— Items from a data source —
────────
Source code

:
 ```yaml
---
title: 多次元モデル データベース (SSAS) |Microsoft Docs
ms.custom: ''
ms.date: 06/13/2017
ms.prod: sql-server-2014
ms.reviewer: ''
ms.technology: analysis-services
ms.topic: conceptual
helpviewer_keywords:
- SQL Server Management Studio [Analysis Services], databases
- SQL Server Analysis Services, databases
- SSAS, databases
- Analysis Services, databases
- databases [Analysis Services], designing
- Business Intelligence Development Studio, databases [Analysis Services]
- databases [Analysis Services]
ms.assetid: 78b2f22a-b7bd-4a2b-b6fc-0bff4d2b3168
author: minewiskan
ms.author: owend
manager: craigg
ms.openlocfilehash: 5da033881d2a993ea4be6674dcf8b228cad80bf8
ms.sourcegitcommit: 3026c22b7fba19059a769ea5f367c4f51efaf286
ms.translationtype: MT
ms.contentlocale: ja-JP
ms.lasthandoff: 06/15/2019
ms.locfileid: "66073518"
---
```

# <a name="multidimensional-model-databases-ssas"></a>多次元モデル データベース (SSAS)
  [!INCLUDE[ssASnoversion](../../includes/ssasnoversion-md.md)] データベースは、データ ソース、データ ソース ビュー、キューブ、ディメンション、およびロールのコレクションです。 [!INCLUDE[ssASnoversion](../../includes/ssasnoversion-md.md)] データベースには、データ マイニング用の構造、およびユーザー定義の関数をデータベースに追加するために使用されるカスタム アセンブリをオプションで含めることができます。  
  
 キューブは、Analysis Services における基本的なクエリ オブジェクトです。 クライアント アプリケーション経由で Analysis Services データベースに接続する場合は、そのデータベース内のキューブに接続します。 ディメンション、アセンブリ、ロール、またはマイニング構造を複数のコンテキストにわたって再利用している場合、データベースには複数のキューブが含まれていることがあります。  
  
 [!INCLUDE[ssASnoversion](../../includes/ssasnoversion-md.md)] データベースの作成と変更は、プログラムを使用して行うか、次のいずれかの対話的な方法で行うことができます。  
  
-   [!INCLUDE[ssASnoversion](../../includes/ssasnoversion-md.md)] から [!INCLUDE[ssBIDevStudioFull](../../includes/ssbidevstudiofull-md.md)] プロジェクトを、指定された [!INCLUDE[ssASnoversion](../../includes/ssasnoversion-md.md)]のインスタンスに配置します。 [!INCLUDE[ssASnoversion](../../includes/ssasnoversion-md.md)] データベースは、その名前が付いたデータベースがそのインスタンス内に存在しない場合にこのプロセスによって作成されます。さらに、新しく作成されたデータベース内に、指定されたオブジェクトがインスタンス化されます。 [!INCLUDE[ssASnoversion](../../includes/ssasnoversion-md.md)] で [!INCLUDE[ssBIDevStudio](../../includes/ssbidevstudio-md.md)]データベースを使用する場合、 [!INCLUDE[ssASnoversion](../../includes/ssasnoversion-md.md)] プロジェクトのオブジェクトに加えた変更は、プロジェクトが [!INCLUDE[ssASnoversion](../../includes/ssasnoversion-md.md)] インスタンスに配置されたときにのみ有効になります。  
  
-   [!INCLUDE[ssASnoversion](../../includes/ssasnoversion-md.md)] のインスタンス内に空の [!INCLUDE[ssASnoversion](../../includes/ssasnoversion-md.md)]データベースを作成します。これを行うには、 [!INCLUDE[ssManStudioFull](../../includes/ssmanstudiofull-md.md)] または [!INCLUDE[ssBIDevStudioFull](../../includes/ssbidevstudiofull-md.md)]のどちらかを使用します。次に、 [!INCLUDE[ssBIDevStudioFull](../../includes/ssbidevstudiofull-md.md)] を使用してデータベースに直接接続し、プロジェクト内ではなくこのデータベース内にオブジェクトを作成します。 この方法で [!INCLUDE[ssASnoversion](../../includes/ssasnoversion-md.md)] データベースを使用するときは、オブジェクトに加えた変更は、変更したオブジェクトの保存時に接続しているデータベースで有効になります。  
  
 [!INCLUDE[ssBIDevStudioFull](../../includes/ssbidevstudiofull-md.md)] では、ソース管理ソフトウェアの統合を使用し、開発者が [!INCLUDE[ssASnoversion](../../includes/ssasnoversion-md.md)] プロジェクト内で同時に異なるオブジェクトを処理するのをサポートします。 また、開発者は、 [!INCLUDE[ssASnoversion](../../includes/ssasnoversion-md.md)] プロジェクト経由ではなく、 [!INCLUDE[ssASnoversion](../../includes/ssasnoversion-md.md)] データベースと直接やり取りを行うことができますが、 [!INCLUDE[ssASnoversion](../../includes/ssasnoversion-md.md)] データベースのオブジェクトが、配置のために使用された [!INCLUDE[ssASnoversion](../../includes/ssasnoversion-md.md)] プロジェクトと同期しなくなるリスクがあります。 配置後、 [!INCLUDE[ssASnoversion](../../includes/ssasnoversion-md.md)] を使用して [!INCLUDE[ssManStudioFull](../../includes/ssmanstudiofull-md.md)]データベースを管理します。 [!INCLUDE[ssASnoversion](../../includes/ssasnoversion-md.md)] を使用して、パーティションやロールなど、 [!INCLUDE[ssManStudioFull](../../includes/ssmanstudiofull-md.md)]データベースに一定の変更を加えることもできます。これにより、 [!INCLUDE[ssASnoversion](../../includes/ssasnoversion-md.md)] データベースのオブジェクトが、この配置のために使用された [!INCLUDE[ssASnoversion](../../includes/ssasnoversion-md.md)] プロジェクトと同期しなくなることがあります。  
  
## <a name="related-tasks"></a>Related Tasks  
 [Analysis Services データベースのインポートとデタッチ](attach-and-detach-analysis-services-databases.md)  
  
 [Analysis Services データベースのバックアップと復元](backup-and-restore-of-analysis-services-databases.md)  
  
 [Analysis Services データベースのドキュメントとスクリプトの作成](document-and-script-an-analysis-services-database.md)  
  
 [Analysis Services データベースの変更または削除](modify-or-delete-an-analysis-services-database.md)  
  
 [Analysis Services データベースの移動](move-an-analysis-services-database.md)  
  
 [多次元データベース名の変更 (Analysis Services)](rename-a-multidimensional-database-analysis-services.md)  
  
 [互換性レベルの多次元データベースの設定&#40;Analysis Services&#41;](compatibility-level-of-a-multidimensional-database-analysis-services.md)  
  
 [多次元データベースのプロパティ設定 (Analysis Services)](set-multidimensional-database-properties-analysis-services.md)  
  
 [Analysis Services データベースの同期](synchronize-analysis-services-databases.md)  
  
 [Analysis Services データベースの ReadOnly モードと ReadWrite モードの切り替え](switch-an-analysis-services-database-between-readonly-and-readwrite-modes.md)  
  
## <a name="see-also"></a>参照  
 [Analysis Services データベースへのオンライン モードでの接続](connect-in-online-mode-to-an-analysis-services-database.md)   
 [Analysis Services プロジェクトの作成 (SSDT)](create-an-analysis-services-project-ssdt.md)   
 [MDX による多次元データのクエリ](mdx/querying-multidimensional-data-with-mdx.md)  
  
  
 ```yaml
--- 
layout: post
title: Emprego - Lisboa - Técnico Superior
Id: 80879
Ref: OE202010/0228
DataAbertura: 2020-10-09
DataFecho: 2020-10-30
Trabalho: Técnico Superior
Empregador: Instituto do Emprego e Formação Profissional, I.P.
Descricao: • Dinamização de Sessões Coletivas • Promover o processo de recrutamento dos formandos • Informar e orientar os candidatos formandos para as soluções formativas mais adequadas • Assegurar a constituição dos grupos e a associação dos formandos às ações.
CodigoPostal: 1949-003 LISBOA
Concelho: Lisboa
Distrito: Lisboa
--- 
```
────────
— YOUR TASK —
From the records above, copy only the lines starting with the line that holds "[互換性レベルの多次元データ" and going on through the line that holds "[Analysis Services データベースへのオンライン", exactly as written.

— SOLUTION FOR THIS TASK —
 [互換性レベルの多次元データベースの設定&#40;Analysis Services&#41;](compatibility-level-of-a-multidimensional-database-analysis-services.md)  
  
 [多次元データベースのプロパティ設定 (Analysis Services)](set-multidimensional-database-properties-analysis-services.md)  
  
 [Analysis Services データベースの同期](synchronize-analysis-services-databases.md)  
  
 [Analysis Services データベースの ReadOnly モードと ReadWrite モードの切り替え](switch-an-analysis-services-database-between-readonly-and-readwrite-modes.md)  
  
## <a name="see-also"></a>参照  
 [Analysis Services データベースへのオンライン モードでの接続](connect-in-online-mode-to-an-analysis-services-database.md)   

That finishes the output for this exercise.